Items from a data source:
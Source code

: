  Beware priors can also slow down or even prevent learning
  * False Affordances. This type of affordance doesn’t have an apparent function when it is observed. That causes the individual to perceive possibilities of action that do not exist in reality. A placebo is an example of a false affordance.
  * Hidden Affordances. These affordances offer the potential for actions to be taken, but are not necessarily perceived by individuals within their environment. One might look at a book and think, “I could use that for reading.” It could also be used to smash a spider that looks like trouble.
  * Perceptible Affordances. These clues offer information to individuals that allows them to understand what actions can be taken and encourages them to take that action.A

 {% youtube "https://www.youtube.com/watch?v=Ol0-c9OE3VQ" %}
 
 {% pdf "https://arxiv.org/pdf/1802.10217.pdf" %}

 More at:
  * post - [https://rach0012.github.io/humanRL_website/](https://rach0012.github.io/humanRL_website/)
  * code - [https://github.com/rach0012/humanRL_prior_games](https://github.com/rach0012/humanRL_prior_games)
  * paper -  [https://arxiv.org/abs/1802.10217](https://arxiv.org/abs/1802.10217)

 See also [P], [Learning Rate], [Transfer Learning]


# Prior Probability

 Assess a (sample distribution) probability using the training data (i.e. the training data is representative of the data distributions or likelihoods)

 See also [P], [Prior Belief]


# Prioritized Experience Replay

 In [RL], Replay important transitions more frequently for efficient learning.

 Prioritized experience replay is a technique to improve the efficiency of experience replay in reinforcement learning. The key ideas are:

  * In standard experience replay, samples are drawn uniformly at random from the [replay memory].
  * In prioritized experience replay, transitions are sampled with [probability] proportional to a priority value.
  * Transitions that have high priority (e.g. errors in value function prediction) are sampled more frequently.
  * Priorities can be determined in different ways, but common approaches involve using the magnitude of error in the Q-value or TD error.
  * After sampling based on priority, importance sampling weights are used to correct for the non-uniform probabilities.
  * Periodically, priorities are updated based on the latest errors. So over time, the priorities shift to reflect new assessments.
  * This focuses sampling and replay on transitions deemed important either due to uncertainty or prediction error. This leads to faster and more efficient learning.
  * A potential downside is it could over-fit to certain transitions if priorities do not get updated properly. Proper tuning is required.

About this exercise: Make a copy of each line in the records that has the word "used".

Result for this exercise:
  * Hidden Affordances. These affordances offer the potential for actions to be taken, but are not necessarily perceived by individuals within their environment. One might look at a book and think, “I could use that for reading.” It could also be used to smash a spider that looks like trouble.
  * After sampling based on priority, importance sampling weights are used to correct for the non-uniform probabilities.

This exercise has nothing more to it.